Duskmourn is essentially two dudes doing everything yet somehow you cannot spot that in the final mix. Like spawns of Tuomas Saukkonen [Wolfheart], Walter Deyo (guitars, bass, vocals) and Bill Sharpe (guitars, drums, keyboards) managed to sonically clone themselves through the magic of recording, and call it a day with a mystical smile on their faces (as per my anonymous source who wished to remain anonymous). From growls to guitars, bass, keys, drums and whatever else is thrown in there to create a symbiotic melodic death opus with folkish influences, Duskmourn feel like a solid band with a bright future.
The title track is all kind of awesome in its Amorphis-ness. "The Sleeping Tide" mix of harshness and catchy melodies can only evoke greats like At The Gates and October Tide while "Deathless" and "Blood Of The Forest" have a folkish progression that makes me think of the best tracks ever released by Amon Amarth, something about the power of Odin, unstoppable marches and cunning crows, or even Moonsorrow, which would mean something about the force of nature, the power of frost and the unwavering grasp of death on all human life. You get the gist. And while "Mountain Heart" has that Wolfheart vibe, tracks such as "Among The Ruins" and "In The Chamber Of Incantation" are definitely more reminiscent of recent Amorphis. The killer closing track "The Harbinger" throws in some more folk with an intro that brings to mind Skyclad and then it quickly morph into the greatness that only a band like Be'lakor could achieve (until now).
Not unlike Agalloch, discovering Duskmourn through this later album forced me to explore their earlier releases, and, not unlike Agalloch, there is gold and platinum to be discovered respectively with 2017's Of Shadow And Flame and 2014's Legends. So if you have never heard of them before, please park a few hours aside and do their whole discography justice. You won't regret it.

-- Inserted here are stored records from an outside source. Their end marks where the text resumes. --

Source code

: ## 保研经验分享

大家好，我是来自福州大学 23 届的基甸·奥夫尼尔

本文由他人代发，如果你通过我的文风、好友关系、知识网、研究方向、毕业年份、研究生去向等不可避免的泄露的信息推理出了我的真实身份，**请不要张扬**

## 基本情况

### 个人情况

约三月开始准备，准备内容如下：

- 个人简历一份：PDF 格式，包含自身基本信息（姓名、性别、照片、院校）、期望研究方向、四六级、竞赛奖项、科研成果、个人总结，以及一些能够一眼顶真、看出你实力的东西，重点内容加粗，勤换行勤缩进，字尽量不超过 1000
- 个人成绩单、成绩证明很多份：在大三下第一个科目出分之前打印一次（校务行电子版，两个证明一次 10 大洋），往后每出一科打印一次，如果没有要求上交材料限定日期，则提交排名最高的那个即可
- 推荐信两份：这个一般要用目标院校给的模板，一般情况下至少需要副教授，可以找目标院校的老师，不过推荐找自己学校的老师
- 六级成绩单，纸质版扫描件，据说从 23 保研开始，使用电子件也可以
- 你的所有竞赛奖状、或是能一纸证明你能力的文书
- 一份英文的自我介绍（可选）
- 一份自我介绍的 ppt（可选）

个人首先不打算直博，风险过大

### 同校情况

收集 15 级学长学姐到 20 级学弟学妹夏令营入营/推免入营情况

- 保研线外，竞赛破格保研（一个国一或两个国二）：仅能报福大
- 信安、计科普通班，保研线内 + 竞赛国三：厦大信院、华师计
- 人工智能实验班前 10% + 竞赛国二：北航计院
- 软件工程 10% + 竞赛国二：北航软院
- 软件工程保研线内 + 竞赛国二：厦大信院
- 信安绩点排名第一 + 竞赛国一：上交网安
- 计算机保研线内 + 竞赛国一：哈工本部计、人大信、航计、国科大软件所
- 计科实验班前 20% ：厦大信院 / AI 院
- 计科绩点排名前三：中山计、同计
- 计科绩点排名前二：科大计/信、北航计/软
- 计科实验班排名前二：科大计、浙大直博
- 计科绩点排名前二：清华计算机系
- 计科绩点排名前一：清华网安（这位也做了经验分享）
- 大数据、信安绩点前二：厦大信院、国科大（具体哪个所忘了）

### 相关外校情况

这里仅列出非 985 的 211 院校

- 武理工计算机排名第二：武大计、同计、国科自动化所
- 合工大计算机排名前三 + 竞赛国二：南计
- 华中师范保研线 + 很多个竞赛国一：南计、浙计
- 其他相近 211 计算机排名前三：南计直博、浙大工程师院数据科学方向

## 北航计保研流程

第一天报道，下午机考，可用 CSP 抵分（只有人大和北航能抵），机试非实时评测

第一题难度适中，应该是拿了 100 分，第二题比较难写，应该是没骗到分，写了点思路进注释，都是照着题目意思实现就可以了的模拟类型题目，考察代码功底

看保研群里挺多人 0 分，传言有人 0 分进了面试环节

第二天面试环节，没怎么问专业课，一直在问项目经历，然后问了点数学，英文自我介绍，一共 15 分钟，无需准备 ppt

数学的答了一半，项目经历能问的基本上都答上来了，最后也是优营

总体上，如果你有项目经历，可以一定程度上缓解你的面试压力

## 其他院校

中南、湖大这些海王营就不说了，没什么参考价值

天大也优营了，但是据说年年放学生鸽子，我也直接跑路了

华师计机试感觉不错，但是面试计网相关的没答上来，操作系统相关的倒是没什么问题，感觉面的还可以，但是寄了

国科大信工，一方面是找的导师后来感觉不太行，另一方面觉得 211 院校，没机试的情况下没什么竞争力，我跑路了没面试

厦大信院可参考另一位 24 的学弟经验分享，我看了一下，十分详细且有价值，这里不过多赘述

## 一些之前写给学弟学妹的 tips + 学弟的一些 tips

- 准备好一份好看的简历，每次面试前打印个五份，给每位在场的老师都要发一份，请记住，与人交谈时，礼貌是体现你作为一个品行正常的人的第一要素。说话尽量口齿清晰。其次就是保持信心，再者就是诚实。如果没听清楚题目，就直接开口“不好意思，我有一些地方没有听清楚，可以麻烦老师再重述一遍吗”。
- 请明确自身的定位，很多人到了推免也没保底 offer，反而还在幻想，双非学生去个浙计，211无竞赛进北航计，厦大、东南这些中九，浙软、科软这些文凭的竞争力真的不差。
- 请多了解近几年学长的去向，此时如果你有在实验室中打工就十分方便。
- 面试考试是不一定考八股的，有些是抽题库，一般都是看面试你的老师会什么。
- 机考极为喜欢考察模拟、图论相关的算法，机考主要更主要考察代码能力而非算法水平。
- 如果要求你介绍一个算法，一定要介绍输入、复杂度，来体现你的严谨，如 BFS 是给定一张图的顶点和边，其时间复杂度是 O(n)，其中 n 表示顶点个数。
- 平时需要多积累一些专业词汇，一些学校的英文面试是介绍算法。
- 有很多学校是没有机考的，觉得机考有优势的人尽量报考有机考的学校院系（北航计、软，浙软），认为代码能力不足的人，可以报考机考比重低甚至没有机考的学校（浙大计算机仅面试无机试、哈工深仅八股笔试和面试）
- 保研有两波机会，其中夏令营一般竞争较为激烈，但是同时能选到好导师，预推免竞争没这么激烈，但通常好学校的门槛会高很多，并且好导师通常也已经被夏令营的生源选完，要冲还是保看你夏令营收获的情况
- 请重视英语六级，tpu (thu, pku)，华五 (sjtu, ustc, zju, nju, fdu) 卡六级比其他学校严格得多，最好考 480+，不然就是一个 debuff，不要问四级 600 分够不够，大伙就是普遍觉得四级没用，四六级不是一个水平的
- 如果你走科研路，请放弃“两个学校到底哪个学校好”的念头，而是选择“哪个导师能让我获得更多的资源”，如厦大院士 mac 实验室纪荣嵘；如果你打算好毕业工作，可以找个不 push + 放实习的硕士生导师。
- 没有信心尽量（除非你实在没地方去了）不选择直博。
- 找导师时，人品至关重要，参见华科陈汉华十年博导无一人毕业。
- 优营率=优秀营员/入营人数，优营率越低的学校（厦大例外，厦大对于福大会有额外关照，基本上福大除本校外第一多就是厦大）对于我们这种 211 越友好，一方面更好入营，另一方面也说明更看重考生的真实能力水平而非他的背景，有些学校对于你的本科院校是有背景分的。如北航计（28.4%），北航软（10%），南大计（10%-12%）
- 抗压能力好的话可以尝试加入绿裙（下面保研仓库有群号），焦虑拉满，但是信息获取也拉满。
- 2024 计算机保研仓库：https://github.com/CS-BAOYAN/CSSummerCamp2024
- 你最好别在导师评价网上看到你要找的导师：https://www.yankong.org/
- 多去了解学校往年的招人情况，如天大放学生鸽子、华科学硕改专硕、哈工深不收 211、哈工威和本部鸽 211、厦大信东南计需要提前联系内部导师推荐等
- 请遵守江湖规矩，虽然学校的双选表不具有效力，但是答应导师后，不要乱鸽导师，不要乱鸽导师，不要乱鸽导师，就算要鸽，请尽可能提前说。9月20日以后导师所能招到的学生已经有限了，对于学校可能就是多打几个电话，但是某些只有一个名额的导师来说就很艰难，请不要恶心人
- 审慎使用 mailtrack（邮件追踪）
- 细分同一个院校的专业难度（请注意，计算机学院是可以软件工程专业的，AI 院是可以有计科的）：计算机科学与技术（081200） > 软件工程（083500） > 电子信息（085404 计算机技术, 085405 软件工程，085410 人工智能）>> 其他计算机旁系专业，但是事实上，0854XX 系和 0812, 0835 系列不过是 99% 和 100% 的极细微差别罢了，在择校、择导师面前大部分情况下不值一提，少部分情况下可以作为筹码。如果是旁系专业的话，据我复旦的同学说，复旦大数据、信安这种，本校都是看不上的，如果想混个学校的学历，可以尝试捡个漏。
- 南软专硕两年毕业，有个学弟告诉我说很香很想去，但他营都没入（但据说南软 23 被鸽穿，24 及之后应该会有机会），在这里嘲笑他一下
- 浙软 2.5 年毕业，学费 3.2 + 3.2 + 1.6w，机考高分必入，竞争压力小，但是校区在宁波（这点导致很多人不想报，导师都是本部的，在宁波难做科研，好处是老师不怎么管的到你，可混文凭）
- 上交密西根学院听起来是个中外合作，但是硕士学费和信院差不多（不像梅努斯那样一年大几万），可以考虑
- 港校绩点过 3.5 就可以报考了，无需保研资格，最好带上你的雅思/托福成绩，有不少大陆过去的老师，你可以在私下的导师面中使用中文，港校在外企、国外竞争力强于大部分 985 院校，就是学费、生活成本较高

Maybe falling short of being a true masterpiece, perhaps 4 out of 5 rusted crowns, but still an intense, unrelentingly and near perfect melodic death record by the standards of our time. It is firing on all cylinders and hitting all the required spots. The short running time of 47 minutes of Fallen Kings And Rusted Crowns is hardly a factor since the quality is very high throughout. Inspired by the best bands in the genre for the last 10 years, this is THAT album.